* [DATA RECORDS]:
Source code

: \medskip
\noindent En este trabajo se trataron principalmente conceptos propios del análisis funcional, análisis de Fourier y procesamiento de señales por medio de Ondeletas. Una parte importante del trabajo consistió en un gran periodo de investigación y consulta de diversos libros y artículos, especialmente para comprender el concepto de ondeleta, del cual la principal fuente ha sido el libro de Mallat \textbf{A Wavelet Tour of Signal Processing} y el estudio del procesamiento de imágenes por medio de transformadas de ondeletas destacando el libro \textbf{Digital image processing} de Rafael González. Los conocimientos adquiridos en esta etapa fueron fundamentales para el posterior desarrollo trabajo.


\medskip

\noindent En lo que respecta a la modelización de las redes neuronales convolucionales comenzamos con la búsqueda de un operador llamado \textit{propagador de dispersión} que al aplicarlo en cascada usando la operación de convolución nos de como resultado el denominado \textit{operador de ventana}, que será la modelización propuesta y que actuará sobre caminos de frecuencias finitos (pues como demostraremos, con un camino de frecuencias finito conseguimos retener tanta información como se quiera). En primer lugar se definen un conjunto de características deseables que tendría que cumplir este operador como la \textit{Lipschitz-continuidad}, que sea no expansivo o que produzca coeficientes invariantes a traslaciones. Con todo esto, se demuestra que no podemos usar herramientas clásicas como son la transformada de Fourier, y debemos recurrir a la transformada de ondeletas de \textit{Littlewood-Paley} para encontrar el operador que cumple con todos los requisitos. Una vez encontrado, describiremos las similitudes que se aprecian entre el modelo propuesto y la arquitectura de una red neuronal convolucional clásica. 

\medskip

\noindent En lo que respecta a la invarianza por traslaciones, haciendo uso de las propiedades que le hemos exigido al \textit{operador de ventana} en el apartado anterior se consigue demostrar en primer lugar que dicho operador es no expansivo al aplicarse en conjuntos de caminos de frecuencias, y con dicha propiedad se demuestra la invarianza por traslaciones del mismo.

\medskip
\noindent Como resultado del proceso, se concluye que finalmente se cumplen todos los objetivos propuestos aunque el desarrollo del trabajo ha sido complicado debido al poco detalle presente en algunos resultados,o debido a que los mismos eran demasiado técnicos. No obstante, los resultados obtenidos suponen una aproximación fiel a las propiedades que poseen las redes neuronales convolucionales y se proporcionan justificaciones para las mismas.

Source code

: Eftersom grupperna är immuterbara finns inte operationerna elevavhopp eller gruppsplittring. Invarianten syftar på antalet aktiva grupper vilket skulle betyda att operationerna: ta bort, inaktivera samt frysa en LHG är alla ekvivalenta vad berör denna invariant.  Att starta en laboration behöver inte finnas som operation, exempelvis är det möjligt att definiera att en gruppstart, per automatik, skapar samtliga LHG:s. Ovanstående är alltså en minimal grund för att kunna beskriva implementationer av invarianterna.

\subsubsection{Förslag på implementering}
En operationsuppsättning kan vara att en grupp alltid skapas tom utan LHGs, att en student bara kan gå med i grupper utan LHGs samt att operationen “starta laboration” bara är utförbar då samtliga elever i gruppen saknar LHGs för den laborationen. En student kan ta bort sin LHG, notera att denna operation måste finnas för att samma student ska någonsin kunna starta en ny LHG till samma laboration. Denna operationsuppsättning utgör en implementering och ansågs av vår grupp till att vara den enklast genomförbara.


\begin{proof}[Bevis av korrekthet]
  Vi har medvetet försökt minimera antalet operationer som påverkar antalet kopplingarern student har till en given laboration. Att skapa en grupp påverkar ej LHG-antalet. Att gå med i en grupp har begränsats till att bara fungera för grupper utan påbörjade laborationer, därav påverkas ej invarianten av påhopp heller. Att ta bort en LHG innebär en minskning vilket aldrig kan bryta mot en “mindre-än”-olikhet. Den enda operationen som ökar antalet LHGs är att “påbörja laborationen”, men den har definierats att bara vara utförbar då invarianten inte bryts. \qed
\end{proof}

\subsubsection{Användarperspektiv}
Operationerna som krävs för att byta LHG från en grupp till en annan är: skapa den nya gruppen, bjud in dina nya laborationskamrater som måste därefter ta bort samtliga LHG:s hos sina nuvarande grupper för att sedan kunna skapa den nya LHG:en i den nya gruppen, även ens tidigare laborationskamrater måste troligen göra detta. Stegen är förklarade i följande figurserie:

* [YOUR INSTRUCTIONS]: Report the number of lines in the records above that contain "vilket", with no other text.

* [OUTPUT]: 2